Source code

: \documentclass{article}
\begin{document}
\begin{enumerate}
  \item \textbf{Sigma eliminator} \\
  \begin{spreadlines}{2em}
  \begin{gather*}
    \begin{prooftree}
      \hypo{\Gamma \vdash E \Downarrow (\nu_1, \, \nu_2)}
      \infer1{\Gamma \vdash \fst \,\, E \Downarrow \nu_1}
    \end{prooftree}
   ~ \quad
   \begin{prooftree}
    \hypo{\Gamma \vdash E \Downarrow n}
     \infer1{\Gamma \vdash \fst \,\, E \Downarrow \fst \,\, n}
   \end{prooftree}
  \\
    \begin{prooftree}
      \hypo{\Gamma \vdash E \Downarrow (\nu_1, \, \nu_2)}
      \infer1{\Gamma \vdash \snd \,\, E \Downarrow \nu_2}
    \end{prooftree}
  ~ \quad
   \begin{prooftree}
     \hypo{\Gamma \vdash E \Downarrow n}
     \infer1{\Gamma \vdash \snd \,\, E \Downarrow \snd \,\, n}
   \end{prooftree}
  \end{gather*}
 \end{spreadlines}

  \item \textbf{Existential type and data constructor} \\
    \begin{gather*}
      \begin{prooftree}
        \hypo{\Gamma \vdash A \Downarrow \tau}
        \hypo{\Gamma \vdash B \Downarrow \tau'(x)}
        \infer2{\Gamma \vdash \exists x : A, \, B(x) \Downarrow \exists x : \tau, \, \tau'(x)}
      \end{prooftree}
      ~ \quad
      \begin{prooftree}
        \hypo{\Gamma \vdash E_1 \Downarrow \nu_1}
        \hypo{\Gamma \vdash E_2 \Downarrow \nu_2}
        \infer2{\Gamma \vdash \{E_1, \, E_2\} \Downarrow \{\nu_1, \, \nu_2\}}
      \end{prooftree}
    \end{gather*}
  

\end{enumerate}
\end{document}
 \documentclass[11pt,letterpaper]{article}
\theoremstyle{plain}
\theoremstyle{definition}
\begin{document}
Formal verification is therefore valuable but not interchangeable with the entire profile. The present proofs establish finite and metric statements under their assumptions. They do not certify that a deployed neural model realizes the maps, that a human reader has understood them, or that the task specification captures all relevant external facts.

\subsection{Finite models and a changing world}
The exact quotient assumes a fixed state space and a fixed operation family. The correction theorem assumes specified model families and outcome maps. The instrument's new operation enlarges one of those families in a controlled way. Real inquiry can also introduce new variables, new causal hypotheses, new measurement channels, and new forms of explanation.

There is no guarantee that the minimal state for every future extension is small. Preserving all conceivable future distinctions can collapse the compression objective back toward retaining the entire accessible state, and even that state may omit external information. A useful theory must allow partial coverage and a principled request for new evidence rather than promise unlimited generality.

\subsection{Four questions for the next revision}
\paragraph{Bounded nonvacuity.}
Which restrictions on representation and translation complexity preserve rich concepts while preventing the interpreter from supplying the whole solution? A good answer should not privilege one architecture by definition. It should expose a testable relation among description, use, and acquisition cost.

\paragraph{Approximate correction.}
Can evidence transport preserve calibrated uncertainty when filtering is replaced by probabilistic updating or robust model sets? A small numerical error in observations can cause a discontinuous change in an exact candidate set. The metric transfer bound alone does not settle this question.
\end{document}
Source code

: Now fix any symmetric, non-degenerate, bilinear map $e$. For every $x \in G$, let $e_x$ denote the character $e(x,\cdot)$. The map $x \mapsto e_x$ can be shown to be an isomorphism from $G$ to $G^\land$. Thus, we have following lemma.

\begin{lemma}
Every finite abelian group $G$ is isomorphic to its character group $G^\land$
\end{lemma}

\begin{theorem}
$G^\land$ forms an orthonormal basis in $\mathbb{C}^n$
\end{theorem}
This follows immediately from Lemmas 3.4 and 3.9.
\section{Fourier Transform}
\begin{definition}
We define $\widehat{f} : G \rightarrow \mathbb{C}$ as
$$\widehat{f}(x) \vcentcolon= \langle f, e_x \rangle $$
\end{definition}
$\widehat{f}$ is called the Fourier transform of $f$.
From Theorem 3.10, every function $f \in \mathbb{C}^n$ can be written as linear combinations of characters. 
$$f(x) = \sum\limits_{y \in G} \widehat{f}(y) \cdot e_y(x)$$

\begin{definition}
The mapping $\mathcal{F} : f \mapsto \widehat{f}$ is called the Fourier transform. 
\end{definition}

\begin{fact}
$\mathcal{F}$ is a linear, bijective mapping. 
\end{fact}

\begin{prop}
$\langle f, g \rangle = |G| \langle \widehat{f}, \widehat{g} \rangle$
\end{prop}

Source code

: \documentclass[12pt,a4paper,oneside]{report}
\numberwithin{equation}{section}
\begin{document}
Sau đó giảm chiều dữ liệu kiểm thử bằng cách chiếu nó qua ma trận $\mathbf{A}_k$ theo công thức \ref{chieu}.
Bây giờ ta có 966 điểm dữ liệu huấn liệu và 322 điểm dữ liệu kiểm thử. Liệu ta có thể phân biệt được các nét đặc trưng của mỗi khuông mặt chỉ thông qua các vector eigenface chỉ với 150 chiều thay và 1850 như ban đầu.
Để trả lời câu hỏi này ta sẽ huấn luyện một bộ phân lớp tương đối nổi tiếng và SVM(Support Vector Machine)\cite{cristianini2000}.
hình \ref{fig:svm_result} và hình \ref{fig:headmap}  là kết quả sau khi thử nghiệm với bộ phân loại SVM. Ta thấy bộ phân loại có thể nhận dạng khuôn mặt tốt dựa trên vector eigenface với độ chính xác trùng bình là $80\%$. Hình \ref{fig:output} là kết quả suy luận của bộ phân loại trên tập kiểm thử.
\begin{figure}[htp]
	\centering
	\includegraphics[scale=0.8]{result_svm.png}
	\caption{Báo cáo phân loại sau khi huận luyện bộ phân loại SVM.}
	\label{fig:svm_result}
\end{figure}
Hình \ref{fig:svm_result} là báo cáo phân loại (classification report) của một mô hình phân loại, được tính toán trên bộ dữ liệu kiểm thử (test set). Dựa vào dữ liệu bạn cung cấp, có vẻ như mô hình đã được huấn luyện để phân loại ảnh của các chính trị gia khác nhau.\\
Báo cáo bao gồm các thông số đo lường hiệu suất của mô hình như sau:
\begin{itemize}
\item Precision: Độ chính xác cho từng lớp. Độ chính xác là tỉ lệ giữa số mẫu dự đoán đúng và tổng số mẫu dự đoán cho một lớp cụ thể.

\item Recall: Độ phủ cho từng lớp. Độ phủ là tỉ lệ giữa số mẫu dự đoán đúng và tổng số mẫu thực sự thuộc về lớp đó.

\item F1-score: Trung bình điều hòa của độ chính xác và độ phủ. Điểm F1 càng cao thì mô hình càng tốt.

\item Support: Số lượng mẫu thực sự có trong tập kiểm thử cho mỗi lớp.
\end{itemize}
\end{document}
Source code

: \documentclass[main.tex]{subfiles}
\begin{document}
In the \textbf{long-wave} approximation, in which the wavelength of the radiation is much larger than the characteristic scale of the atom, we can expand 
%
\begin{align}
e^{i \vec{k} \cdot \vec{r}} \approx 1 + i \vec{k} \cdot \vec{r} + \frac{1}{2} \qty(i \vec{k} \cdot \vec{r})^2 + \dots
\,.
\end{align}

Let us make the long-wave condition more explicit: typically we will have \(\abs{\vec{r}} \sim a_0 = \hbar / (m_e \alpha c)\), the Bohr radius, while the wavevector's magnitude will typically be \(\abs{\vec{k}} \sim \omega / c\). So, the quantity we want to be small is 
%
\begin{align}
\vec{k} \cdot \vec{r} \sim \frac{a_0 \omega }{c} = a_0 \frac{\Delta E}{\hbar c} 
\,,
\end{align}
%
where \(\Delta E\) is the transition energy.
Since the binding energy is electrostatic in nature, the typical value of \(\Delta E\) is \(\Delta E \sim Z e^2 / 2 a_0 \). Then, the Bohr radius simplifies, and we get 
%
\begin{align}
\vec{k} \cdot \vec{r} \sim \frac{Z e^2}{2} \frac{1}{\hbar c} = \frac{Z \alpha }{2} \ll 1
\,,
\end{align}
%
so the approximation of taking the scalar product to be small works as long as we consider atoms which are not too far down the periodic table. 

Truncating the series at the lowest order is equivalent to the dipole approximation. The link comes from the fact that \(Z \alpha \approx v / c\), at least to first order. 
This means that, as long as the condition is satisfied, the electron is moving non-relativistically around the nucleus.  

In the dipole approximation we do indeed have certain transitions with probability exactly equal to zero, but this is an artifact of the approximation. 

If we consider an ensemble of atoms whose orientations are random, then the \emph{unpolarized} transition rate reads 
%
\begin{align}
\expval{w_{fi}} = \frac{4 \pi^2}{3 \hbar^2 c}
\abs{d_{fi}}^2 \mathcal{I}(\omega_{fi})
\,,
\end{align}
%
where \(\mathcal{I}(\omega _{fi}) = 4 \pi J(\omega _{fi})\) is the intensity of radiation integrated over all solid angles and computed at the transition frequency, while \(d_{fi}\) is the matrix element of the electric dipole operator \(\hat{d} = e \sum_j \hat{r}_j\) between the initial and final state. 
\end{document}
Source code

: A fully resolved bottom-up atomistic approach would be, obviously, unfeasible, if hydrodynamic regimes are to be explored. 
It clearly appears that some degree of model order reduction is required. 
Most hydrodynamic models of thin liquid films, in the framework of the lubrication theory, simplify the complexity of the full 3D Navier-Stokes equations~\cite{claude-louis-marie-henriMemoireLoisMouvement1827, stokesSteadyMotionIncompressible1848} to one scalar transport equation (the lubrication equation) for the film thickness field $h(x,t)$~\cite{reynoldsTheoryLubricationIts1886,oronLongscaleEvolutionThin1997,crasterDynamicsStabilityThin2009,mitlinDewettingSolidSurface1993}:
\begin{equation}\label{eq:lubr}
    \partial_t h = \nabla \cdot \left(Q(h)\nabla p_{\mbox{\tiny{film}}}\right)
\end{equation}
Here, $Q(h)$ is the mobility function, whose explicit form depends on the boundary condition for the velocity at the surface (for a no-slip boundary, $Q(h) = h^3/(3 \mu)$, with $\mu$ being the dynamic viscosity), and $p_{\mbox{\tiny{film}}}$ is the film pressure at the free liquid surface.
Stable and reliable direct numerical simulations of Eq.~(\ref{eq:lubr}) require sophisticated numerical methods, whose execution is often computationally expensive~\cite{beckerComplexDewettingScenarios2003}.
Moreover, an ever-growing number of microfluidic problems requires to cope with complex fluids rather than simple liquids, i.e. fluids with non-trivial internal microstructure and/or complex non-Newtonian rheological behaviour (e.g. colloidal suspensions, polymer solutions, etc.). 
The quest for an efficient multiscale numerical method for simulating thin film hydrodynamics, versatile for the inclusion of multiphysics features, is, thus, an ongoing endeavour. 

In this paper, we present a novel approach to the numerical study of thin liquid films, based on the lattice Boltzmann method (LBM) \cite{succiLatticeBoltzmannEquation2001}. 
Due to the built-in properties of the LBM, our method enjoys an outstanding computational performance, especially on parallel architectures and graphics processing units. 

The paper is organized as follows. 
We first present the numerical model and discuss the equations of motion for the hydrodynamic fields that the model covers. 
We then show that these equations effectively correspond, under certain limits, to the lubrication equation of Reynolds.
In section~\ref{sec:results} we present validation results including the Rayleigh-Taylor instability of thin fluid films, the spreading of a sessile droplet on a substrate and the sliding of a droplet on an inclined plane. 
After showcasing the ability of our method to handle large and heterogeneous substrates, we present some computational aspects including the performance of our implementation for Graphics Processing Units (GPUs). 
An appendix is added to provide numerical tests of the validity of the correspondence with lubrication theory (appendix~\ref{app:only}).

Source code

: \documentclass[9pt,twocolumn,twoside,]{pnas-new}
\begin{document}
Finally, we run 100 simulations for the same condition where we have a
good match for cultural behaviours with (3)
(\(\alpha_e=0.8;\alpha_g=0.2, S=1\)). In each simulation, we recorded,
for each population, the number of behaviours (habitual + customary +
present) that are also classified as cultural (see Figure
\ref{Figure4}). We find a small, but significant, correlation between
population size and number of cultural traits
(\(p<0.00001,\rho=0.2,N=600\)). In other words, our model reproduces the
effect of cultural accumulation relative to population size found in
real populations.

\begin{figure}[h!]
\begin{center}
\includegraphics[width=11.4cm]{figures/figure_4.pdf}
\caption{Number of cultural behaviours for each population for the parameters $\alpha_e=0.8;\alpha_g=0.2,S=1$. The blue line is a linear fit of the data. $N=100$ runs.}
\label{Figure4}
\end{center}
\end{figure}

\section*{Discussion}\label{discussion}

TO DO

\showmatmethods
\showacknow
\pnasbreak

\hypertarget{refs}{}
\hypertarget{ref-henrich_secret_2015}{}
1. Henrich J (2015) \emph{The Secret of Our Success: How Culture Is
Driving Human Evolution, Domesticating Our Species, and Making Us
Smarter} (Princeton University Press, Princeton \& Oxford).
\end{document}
···
(What the task requires):
Report each line of the data that includes the string "hypertarget".

(Solution to this task):
\hypertarget{refs}{}
\hypertarget{ref-henrich_secret_2015}{}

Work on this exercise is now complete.